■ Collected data

----

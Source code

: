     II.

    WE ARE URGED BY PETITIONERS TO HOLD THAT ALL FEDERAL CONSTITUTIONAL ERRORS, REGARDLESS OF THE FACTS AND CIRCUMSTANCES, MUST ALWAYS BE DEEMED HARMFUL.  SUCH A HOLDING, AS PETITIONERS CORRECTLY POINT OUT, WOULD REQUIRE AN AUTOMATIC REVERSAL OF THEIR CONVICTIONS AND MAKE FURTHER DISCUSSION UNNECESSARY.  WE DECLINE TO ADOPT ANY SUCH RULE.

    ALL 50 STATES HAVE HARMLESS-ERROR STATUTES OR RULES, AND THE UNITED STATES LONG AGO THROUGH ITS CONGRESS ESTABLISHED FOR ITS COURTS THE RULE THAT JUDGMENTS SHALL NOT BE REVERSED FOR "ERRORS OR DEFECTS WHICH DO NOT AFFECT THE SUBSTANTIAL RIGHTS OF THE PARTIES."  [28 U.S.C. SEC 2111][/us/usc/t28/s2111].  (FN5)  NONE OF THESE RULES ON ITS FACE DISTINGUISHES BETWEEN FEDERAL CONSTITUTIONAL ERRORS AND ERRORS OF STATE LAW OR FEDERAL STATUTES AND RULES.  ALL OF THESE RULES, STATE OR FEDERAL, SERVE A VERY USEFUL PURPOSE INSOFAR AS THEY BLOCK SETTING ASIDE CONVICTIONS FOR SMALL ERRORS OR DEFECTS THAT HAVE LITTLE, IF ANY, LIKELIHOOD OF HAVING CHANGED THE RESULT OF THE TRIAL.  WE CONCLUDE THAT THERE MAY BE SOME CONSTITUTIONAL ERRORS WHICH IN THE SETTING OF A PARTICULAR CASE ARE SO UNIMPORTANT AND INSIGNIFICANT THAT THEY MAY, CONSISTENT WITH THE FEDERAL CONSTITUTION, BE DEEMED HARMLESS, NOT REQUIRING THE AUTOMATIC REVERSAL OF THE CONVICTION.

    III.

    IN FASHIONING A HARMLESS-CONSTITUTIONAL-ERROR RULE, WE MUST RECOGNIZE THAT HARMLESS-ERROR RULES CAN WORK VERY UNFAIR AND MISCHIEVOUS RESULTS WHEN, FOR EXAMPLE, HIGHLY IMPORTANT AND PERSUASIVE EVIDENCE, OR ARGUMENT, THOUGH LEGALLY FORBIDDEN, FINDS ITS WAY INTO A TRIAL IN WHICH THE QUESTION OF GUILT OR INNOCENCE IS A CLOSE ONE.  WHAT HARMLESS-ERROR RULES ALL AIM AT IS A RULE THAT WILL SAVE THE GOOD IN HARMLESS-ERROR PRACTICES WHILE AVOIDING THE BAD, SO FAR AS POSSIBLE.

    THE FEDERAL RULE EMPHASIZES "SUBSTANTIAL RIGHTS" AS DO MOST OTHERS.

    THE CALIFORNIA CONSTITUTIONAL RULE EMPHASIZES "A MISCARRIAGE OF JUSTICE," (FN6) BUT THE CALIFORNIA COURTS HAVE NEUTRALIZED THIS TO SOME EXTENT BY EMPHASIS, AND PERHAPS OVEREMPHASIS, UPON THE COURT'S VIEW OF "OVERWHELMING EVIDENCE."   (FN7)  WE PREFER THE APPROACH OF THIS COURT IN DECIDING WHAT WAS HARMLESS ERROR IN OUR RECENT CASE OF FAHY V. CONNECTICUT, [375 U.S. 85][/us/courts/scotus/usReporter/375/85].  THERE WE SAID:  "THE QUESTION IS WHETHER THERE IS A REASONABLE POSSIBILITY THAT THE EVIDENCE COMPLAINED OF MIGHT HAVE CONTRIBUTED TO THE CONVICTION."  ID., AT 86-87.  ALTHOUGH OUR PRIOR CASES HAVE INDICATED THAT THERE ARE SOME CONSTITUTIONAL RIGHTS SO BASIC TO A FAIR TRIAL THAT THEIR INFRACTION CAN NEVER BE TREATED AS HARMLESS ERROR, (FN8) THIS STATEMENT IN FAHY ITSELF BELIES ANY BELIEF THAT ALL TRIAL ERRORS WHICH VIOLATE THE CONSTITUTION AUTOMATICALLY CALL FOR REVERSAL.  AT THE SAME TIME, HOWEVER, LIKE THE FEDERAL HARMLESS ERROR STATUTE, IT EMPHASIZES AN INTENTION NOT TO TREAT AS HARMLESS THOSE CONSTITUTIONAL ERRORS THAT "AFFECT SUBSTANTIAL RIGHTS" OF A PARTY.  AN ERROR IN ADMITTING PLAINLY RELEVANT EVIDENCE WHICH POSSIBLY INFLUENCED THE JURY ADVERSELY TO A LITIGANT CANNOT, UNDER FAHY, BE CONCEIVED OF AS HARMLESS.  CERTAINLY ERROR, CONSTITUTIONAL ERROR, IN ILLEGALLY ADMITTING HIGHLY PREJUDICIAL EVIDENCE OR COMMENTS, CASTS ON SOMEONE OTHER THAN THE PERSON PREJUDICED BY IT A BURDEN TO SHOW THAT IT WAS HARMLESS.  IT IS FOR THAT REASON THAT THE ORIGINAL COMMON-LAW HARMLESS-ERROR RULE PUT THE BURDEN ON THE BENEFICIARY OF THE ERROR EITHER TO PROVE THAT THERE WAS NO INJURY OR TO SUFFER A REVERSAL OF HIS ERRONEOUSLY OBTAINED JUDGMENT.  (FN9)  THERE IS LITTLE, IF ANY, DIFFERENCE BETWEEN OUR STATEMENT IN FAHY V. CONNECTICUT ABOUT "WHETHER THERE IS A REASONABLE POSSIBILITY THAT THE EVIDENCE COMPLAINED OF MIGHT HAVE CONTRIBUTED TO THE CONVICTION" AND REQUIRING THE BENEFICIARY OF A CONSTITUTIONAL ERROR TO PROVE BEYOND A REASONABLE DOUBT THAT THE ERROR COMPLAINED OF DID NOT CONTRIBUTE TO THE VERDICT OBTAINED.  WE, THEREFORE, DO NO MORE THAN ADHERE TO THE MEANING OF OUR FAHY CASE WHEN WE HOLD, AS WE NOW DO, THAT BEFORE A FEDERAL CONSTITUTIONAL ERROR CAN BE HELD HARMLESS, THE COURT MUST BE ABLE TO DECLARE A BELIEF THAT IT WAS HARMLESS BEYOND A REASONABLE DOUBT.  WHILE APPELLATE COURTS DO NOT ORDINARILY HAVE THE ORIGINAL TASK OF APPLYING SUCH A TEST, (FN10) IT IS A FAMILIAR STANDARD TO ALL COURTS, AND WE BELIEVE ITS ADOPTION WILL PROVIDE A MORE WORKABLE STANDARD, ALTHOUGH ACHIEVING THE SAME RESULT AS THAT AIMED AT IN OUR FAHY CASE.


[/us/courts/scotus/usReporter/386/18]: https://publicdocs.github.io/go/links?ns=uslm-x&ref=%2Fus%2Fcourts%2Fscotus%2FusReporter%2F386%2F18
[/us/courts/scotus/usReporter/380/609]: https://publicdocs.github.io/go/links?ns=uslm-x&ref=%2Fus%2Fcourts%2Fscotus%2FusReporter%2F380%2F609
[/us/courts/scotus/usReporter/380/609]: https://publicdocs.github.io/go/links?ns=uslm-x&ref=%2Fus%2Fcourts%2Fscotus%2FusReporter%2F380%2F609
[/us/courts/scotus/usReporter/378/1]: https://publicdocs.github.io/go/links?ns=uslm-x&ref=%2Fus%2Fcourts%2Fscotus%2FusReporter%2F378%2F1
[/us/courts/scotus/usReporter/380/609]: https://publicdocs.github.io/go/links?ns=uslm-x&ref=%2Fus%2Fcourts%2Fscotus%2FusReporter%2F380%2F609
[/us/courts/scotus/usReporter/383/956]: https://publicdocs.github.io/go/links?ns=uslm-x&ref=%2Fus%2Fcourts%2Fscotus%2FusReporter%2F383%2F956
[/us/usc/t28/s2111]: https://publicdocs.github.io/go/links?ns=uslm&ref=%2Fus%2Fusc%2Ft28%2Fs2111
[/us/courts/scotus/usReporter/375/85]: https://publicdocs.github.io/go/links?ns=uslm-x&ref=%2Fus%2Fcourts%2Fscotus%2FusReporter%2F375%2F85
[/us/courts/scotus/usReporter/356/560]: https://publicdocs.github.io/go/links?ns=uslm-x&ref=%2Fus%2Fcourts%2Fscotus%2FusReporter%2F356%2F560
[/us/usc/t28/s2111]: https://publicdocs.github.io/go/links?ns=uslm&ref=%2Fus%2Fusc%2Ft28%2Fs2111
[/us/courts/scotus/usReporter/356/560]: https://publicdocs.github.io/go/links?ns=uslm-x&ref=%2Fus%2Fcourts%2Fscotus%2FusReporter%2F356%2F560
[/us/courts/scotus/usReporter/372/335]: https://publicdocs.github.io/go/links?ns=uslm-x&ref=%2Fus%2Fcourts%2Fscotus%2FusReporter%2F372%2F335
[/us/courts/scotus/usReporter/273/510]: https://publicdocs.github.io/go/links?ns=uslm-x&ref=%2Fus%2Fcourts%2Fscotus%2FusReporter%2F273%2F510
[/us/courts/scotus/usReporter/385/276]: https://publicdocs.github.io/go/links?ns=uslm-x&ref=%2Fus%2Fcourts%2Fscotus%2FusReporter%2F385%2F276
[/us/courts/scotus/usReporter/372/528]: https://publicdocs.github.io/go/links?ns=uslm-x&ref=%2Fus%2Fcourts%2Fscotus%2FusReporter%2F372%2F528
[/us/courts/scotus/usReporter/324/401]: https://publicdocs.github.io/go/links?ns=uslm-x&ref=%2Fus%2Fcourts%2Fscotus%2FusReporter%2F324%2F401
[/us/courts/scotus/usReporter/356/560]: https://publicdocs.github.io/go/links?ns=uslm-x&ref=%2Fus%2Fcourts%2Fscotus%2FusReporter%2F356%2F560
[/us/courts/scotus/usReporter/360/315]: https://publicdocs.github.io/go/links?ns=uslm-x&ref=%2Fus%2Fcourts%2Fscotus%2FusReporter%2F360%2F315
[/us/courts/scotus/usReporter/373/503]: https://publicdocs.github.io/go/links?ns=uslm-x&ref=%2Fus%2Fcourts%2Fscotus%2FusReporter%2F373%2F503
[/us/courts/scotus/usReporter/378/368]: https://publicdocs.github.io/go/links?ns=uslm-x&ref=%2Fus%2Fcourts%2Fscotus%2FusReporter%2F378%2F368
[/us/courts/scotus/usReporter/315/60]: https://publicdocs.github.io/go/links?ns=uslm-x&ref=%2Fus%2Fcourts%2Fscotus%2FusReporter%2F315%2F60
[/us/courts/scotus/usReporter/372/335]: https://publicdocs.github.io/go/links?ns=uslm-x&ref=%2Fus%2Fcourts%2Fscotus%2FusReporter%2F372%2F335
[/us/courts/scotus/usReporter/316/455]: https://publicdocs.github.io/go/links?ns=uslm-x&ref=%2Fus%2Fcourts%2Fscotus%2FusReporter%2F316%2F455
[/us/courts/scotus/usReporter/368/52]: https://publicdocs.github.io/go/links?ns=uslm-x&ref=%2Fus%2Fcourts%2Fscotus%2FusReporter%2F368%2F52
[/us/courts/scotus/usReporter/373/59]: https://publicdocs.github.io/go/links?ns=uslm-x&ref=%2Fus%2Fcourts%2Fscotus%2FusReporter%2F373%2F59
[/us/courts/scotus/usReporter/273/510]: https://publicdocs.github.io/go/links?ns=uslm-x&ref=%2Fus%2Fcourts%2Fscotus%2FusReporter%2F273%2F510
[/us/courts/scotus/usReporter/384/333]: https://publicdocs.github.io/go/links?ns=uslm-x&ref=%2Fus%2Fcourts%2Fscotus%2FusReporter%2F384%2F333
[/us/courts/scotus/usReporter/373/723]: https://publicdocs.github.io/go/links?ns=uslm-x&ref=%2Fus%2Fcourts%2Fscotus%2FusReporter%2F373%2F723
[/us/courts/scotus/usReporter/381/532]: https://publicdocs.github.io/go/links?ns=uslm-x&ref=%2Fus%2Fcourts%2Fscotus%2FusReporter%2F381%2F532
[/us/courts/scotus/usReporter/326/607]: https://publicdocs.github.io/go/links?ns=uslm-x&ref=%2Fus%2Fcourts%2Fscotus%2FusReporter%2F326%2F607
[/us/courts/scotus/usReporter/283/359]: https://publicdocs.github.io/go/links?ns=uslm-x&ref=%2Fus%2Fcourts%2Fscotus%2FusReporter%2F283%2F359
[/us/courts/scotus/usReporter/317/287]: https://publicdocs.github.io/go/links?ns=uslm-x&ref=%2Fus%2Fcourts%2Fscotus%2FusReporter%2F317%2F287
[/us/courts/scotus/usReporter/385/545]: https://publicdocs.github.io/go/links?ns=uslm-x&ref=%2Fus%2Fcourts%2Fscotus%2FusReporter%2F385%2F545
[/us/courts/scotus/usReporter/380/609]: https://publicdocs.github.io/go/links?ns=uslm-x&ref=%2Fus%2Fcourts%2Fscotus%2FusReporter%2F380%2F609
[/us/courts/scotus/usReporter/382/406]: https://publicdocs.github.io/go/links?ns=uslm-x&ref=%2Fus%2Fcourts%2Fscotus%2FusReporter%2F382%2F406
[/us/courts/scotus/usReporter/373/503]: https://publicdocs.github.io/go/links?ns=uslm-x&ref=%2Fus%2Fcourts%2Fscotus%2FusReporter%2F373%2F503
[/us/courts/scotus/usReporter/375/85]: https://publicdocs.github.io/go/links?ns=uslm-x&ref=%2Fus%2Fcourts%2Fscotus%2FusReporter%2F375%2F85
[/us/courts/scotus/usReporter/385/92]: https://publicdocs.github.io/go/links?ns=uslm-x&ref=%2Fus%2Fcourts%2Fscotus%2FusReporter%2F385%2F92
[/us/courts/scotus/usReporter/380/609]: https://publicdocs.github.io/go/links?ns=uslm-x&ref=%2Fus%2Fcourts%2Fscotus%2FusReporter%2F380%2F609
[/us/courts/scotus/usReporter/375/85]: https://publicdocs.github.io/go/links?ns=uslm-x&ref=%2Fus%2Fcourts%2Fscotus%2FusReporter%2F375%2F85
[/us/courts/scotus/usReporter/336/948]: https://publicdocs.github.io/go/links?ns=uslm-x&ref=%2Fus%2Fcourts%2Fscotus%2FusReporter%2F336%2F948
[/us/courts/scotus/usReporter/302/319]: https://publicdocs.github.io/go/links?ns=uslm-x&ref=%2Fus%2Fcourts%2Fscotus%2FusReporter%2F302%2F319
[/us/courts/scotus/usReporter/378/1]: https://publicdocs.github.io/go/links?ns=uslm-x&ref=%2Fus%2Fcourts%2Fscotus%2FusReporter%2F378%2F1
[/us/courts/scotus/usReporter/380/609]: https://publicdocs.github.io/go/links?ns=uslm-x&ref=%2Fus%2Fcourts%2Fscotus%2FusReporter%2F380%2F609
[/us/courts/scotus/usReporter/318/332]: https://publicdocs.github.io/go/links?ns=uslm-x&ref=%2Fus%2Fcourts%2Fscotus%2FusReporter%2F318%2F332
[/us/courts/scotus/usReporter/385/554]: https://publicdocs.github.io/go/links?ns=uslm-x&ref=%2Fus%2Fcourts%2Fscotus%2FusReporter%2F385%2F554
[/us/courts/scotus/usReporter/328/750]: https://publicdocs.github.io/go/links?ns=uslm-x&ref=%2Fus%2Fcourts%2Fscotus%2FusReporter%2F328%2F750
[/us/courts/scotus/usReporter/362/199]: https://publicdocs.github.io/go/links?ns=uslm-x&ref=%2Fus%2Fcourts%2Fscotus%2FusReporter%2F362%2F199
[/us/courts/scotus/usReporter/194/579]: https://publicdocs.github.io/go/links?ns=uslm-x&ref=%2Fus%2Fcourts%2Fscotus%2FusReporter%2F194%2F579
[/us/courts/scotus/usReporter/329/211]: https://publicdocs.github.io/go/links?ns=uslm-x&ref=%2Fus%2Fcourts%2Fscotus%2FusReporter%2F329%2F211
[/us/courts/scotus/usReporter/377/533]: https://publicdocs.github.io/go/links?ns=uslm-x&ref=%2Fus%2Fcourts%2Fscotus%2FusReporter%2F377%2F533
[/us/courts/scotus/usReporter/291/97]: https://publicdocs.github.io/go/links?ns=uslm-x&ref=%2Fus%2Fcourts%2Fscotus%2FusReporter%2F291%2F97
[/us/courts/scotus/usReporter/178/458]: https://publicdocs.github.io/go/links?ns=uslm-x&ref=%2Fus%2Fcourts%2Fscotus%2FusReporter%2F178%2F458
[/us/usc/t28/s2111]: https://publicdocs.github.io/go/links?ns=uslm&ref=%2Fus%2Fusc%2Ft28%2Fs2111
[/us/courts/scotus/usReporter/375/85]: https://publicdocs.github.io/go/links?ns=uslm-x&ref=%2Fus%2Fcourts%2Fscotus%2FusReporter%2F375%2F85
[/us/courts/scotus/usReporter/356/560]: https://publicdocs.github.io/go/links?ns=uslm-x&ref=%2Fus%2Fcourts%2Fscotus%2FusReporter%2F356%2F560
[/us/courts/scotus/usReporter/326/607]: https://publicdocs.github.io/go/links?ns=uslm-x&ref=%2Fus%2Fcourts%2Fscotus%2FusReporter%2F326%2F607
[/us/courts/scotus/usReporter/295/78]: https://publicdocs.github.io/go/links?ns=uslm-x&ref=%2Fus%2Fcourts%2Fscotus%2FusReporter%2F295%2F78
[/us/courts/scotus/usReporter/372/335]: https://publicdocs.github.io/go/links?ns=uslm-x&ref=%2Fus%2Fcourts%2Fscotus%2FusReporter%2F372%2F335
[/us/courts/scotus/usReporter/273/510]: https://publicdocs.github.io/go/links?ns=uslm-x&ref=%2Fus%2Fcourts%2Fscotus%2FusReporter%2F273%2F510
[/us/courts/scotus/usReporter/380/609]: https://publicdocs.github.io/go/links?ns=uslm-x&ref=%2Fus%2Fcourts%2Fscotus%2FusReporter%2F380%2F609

----

■ PROBLEM DESCRIPTION
Return, exactly, the lines from the first line of the records above to the line containing "WE ARE URGED", both included.

■ RESPONSE
Source code

:     II.

    WE ARE URGED BY PETITIONERS TO HOLD THAT ALL FEDERAL CONSTITUTIONAL ERRORS, REGARDLESS OF THE FACTS AND CIRCUMSTANCES, MUST ALWAYS BE DEEMED HARMFUL.  SUCH A HOLDING, AS PETITIONERS CORRECTLY POINT OUT, WOULD REQUIRE AN AUTOMATIC REVERSAL OF THEIR CONVICTIONS AND MAKE FURTHER DISCUSSION UNNECESSARY.  WE DECLINE TO ADOPT ANY SUCH RULE.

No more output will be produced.